> **DATA FOR THE TASK**:
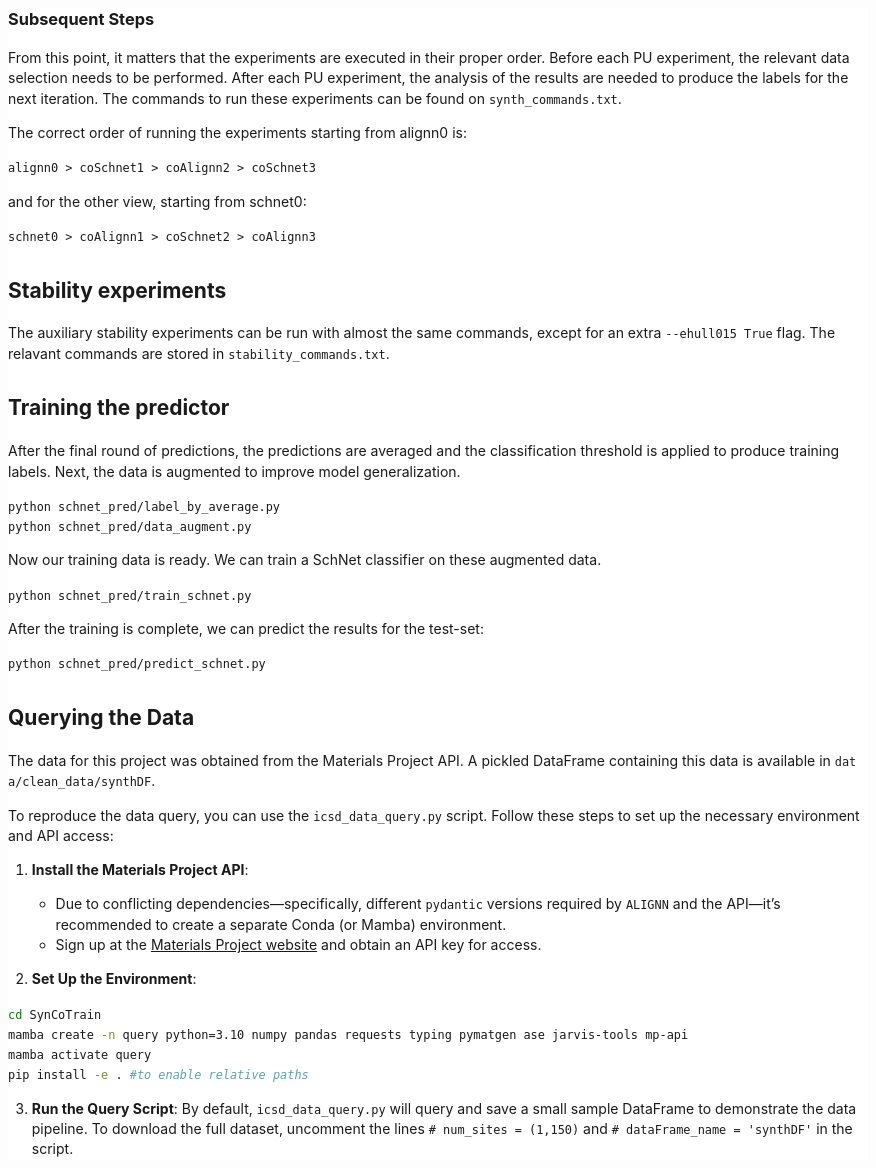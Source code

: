 ### Subsequent Steps

From this point, it matters that the experiments are executed in their proper order. Before each PU experiment, the relevant data selection needs to be performed. After each PU experiment, the analysis of the results are needed to produce the labels for the next iteration. The commands to run these experiments can be found on `synth_commands.txt`.

The correct order of running the experiments starting from alignn0 is:
```
alignn0 > coSchnet1 > coAlignn2 > coSchnet3
```
and for the other view, starting from schnet0:
```
schnet0 > coAlignn1 > coSchnet2 > coAlignn3
```

## Stability experiments
The auxiliary stability experiments can be run with almost the same commands, except for an extra `--ehull015 True` flag. The relavant commands are stored in `stability_commands.txt`.

## Training the predictor
After the final round of predictions, the predictions are averaged and the classification threshold is applied to produce training labels. Next, the data is augmented to improve model generalization.
```bash
python schnet_pred/label_by_average.py
python schnet_pred/data_augment.py
```
Now our training data is ready. We can train a SchNet classifier on these augmented data.
```bash
python schnet_pred/train_schnet.py
```
After the training is complete, we can predict the results for the test-set:
```bash
python schnet_pred/predict_schnet.py
```


## Querying the Data
The data for this project was obtained from the Materials Project API. A pickled DataFrame containing this data is available in `data/clean_data/synthDF`.

To reproduce the data query, you can use the `icsd_data_query.py` script. Follow these steps to set up the necessary environment and API access:

1. **Install the Materials Project API**:

    - Due to conflicting dependencies—specifically, different `pydantic` versions required by `ALIGNN` and the API—it’s recommended to create a separate Conda (or Mamba) environment.
    - Sign up at the [Materials Project website](https://next-gen.materialsproject.org/api)  and obtain an API key for access.
2. **Set Up the Environment**:

```bash
cd SynCoTrain
mamba create -n query python=3.10 numpy pandas requests typing pymatgen ase jarvis-tools mp-api
mamba activate query
pip install -e . #to enable relative paths
```
3. **Run the Query Script**: By default, `icsd_data_query.py` will query and save a small sample DataFrame to demonstrate the data pipeline. To download the full dataset, uncomment the lines `# num_sites = (1,150)` and `# dataFrame_name = 'synthDF'` in the script.
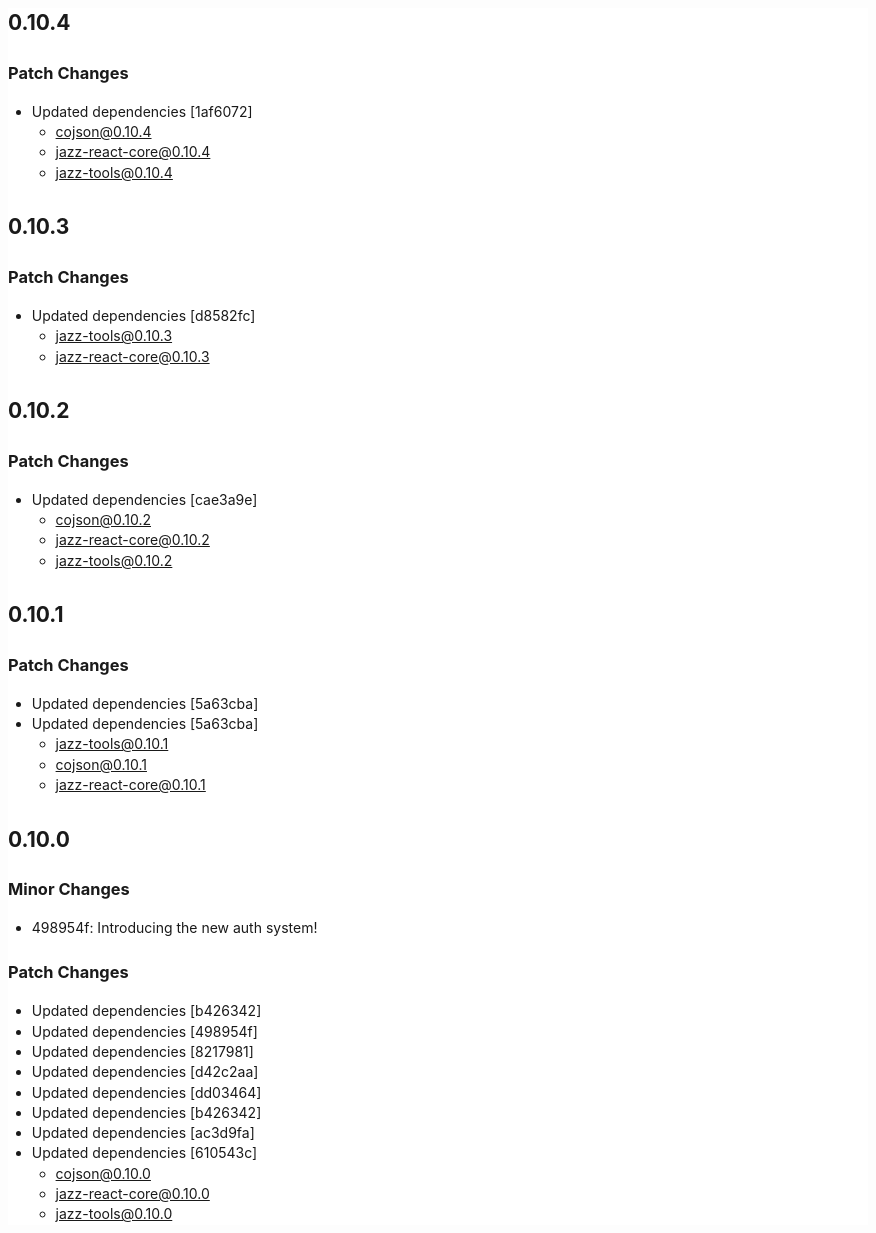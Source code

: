 ## 0.10.4

### Patch Changes

- Updated dependencies [1af6072]
  - cojson@0.10.4
  - jazz-react-core@0.10.4
  - jazz-tools@0.10.4

## 0.10.3

### Patch Changes

- Updated dependencies [d8582fc]
  - jazz-tools@0.10.3
  - jazz-react-core@0.10.3

## 0.10.2

### Patch Changes

- Updated dependencies [cae3a9e]
  - cojson@0.10.2
  - jazz-react-core@0.10.2
  - jazz-tools@0.10.2

## 0.10.1

### Patch Changes

- Updated dependencies [5a63cba]
- Updated dependencies [5a63cba]
  - jazz-tools@0.10.1
  - cojson@0.10.1
  - jazz-react-core@0.10.1

## 0.10.0

### Minor Changes

- 498954f: Introducing the new auth system!

### Patch Changes

- Updated dependencies [b426342]
- Updated dependencies [498954f]
- Updated dependencies [8217981]
- Updated dependencies [d42c2aa]
- Updated dependencies [dd03464]
- Updated dependencies [b426342]
- Updated dependencies [ac3d9fa]
- Updated dependencies [610543c]
  - cojson@0.10.0
  - jazz-react-core@0.10.0
  - jazz-tools@0.10.0
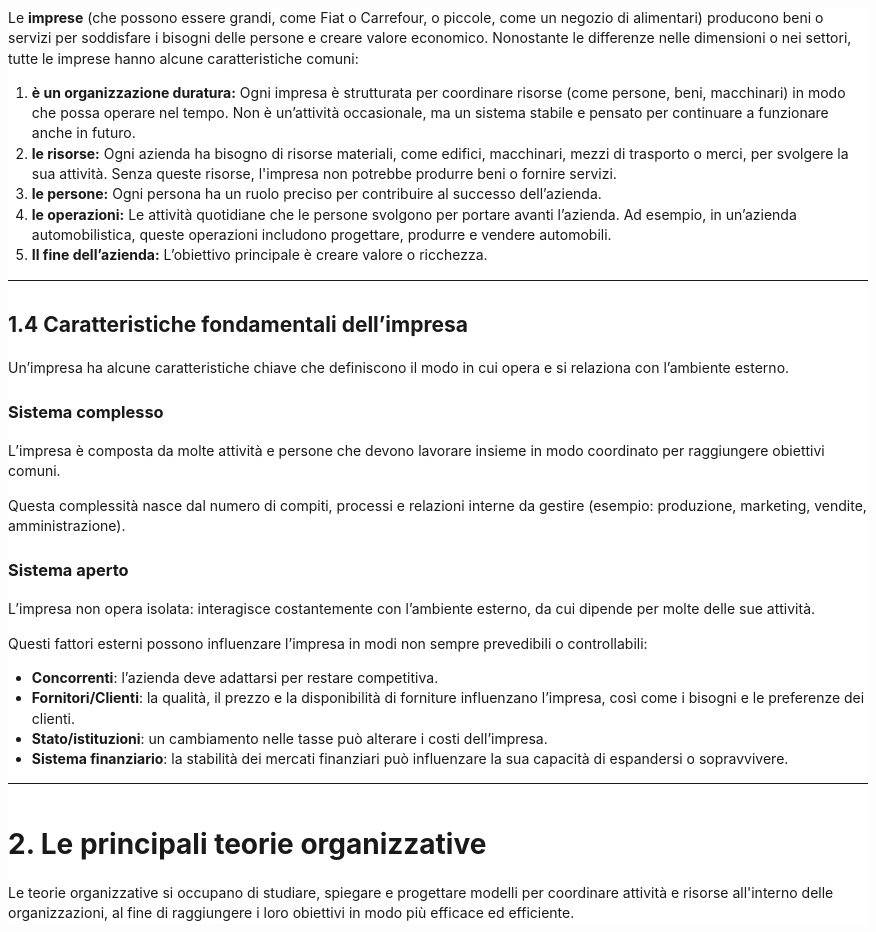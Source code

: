Le **imprese** (che possono essere grandi, come Fiat o Carrefour, o piccole, come un negozio di alimentari) producono beni o servizi per soddisfare i bisogni delle persone e creare valore economico. Nonostante le differenze nelle dimensioni o nei settori, tutte le imprese hanno alcune caratteristiche comuni:

1. **è un organizzazione duratura:** Ogni impresa è strutturata per coordinare risorse (come persone, beni, macchinari) in modo che possa operare nel tempo. Non è un’attività occasionale, ma un sistema stabile e pensato per continuare a funzionare anche in futuro.
2. **le risorse:** Ogni azienda ha bisogno di risorse materiali, come edifici, macchinari, mezzi di trasporto o merci, per svolgere la sua attività. Senza queste risorse, l'impresa non potrebbe produrre beni o fornire servizi.
3. **le persone:** Ogni persona ha un ruolo preciso per contribuire al successo dell’azienda.
4. **le operazioni:** Le attività quotidiane che le persone svolgono per portare avanti l’azienda. Ad esempio, in un’azienda automobilistica, queste operazioni includono progettare, produrre e vendere automobili.
5. **Il fine dell’azienda:** L’obiettivo principale è creare valore o ricchezza.

---

## 1.4 Caratteristiche fondamentali dell’impresa

Un’impresa ha alcune caratteristiche chiave che definiscono il modo in cui opera e si relaziona con l’ambiente esterno.

### **Sistema complesso**

L’impresa è composta da molte attività e persone che devono lavorare insieme in modo coordinato per raggiungere obiettivi comuni. 

Questa complessità nasce dal numero di compiti, processi e relazioni interne da gestire (esempio: produzione, marketing, vendite, amministrazione).  

### Sistema aperto

L’impresa non opera isolata: interagisce costantemente con l’ambiente esterno, da cui dipende per molte delle sue attività.

Questi fattori esterni possono influenzare l’impresa in modi non sempre prevedibili o controllabili:

- **Concorrenti**: l’azienda deve adattarsi per restare competitiva.
- **Fornitori/Clienti**: la qualità, il prezzo e la disponibilità di forniture influenzano l’impresa, così come i bisogni e le preferenze dei clienti.
- **Stato/istituzioni**: un cambiamento nelle tasse può alterare i costi dell’impresa.
- **Sistema finanziario**: la stabilità dei mercati finanziari può influenzare la sua capacità di espandersi o sopravvivere.

---

# 2. Le principali teorie organizzative

Le teorie organizzative si occupano di studiare, spiegare e progettare modelli per coordinare attività e risorse all'interno delle organizzazioni, al fine di raggiungere i loro obiettivi in modo più efficace ed efficiente.
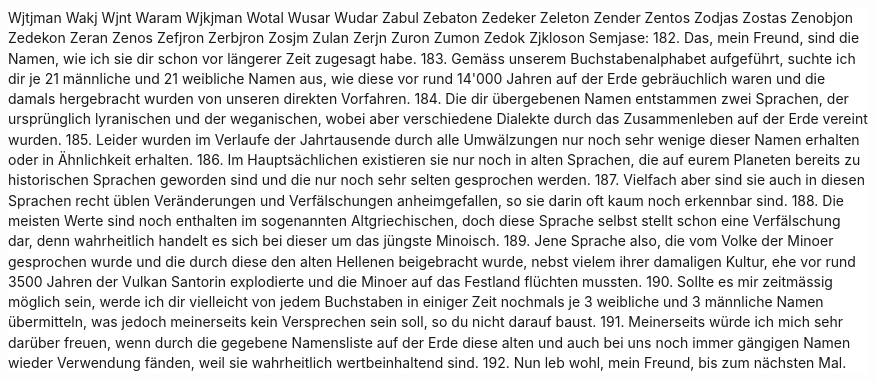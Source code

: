 Wjtjman
Wakj
Wjnt
Waram
Wjkjman
Wotal
Wusar
Wudar
Zabul
Zebaton
Zedeker
Zeleton
Zender
Zentos
Zodjas
Zostas
Zenobjon
Zedekon
Zeran
Zenos
Zefjron
Zerbjron
Zosjm
Zulan
Zerjn
Zuron
Zumon
Zedok
Zjkloson
Semjase:
182. Das, mein Freund, sind die Namen, wie ich sie dir schon vor längerer Zeit zugesagt habe.
183. Gemäss unserem Buchstabenalphabet aufgeführt, suchte ich dir je 21 männliche und 21 weibliche Namen aus, wie diese vor rund 14'000 Jahren auf der Erde gebräuchlich waren und die damals hergebracht wurden von unseren direkten Vorfahren.
184. Die dir übergebenen Namen entstammen zwei Sprachen, der ursprünglich lyranischen und der weganischen, wobei aber verschiedene Dialekte durch das Zusammenleben auf der Erde vereint wurden.
185. Leider wurden im Verlaufe der Jahrtausende durch alle Umwälzungen nur noch sehr wenige dieser Namen erhalten oder in Ähnlichkeit erhalten.
186. Im Hauptsächlichen existieren sie nur noch in alten Sprachen, die auf eurem Planeten bereits zu historischen Sprachen geworden sind und die nur noch sehr selten gesprochen werden.
187. Vielfach aber sind sie auch in diesen Sprachen recht üblen Veränderungen und Verfälschungen anheimgefallen, so sie darin oft kaum noch erkennbar sind.
188. Die meisten Werte sind noch enthalten im sogenannten Altgriechischen, doch diese Sprache selbst stellt schon eine Verfälschung dar, denn wahrheitlich handelt es sich bei dieser um das jüngste Minoisch.
189. Jene Sprache also, die vom Volke der Minoer gesprochen wurde und die durch diese den alten Hellenen beigebracht wurde, nebst vielem ihrer damaligen Kultur, ehe vor rund 3500 Jahren der Vulkan Santorin explodierte und die Minoer auf das Festland flüchten mussten.
190. Sollte es mir zeitmässig möglich sein, werde ich dir vielleicht von jedem Buchstaben in einiger Zeit nochmals je 3 weibliche und 3 männliche Namen übermitteln, was jedoch meinerseits kein Versprechen sein soll, so du nicht darauf baust.
191. Meinerseits würde ich mich sehr darüber freuen, wenn durch die gegebene Namensliste auf der Erde diese alten und auch bei uns noch immer gängigen Namen wieder Verwendung fänden, weil sie wahrheitlich wertbeinhaltend sind.
192. Nun leb wohl, mein Freund, bis zum nächsten Mal.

> **THE TASK**: Exactly how many lines of the records include "dieser"? Provide the number by itself.

> **RESPONSE AREA**: 2